## Problem description
In the listing below, find each line containing "Bitlocker" and report it.
· · · · ·
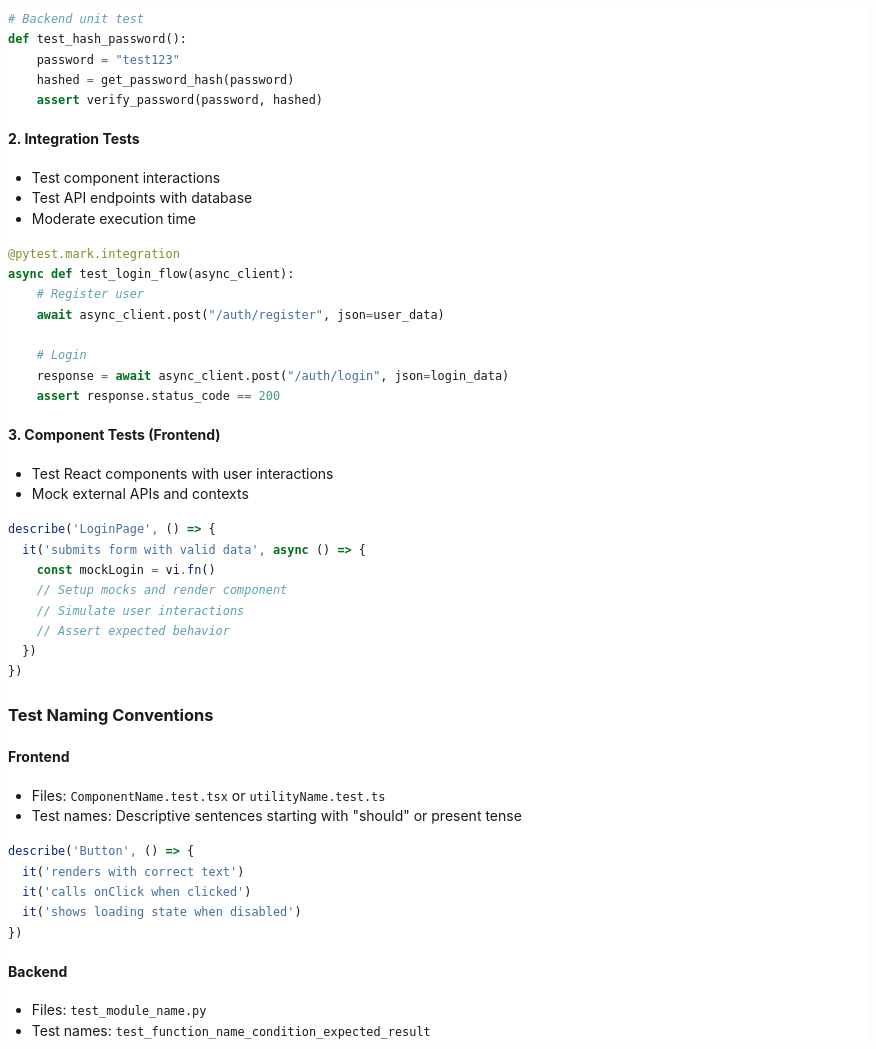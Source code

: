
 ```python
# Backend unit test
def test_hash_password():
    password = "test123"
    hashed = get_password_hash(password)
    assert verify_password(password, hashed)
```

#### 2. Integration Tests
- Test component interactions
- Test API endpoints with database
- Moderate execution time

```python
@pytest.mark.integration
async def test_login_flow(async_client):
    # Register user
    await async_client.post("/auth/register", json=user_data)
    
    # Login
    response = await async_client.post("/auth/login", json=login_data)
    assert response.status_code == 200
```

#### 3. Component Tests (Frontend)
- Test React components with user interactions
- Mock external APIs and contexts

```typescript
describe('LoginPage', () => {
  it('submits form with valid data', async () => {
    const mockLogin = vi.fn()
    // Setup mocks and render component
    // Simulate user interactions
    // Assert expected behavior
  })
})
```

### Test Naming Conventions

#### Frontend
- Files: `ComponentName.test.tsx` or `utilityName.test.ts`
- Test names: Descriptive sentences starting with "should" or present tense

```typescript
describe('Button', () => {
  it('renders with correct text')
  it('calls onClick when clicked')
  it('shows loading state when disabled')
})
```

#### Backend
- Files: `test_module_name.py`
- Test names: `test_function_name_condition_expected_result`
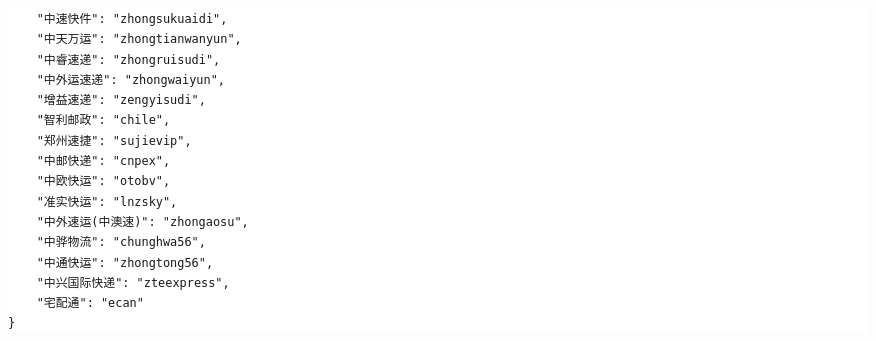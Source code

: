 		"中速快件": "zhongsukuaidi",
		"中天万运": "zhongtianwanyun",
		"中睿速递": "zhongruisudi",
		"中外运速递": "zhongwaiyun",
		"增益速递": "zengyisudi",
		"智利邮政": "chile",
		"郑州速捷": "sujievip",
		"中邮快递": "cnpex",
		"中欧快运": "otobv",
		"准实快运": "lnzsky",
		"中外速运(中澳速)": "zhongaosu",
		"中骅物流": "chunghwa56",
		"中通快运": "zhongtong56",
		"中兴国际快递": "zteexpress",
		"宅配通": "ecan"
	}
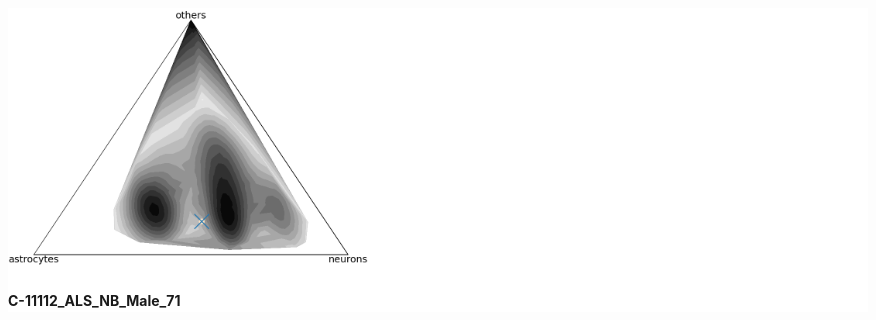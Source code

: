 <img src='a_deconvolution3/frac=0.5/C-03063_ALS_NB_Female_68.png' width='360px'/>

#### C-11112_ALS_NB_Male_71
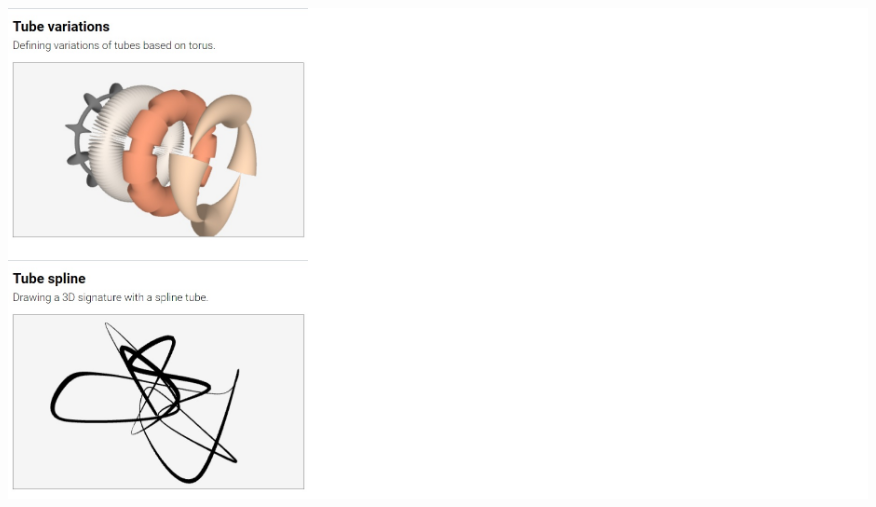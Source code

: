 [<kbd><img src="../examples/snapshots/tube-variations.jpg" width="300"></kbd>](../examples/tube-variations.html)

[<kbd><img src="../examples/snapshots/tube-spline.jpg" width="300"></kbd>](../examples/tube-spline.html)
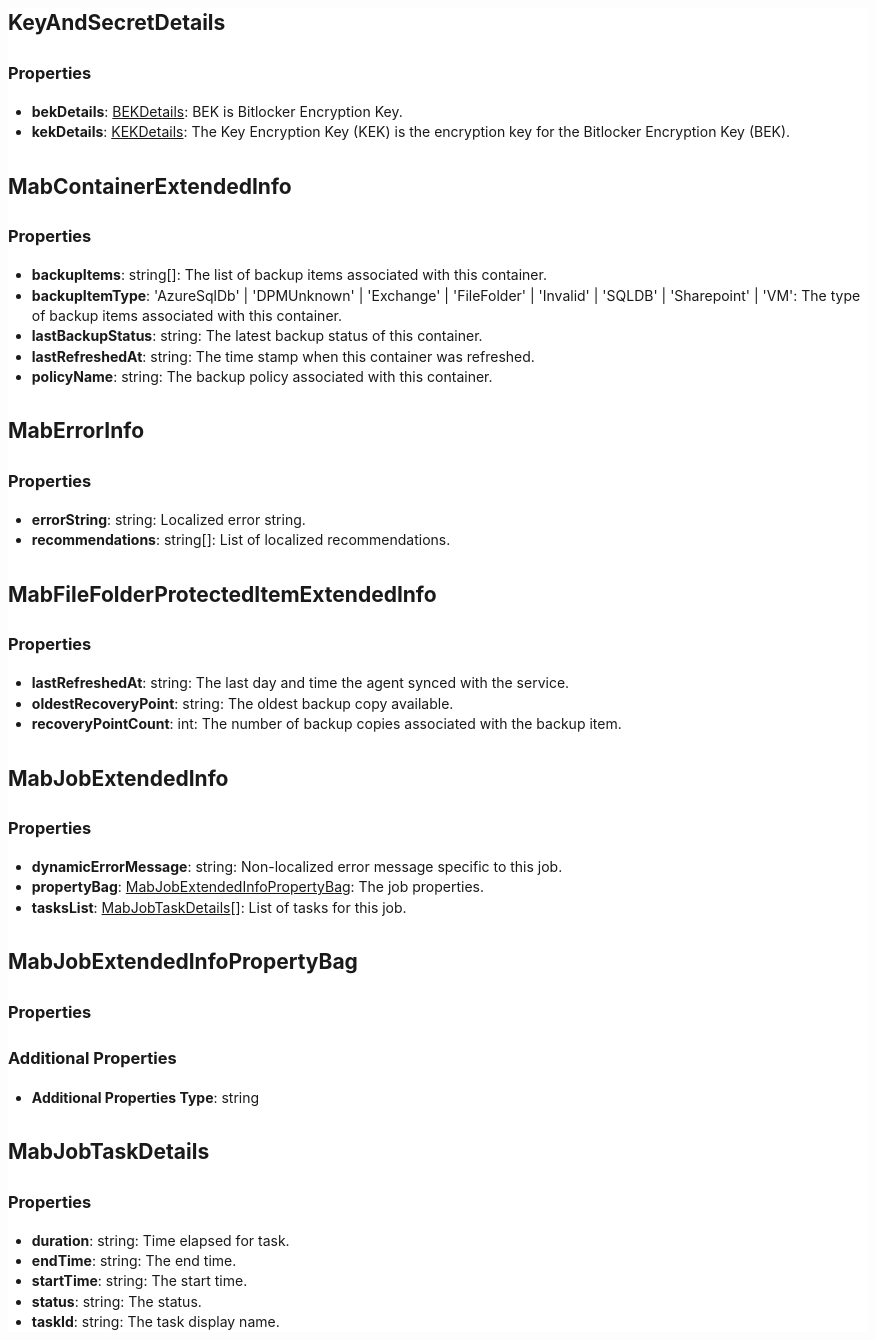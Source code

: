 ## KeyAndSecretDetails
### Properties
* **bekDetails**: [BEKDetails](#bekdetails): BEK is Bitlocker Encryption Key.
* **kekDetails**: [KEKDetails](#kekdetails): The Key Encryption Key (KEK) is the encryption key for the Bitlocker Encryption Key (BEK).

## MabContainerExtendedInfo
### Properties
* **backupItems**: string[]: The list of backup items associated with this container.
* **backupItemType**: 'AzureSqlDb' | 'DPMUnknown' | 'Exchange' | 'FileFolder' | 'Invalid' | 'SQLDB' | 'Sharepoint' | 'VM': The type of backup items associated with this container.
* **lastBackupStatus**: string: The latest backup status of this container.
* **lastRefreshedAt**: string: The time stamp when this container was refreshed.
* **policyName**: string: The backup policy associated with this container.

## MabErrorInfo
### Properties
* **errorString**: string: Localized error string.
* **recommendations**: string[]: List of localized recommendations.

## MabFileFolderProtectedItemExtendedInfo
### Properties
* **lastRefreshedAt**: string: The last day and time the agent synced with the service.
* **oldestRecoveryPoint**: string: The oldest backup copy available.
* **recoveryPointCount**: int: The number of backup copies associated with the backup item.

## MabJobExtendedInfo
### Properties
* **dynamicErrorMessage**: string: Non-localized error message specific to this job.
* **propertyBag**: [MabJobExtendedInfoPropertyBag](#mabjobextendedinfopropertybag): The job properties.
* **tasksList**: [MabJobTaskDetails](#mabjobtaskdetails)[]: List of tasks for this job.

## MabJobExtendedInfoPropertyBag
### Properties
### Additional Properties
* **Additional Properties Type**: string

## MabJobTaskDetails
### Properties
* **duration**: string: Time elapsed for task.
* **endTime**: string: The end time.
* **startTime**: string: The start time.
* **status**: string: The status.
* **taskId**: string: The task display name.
· · · · ·
## Solution to the exercise
* **bekDetails**: [BEKDetails](#bekdetails): BEK is Bitlocker Encryption Key.
* **kekDetails**: [KEKDetails](#kekdetails): The Key Encryption Key (KEK) is the encryption key for the Bitlocker Encryption Key (BEK).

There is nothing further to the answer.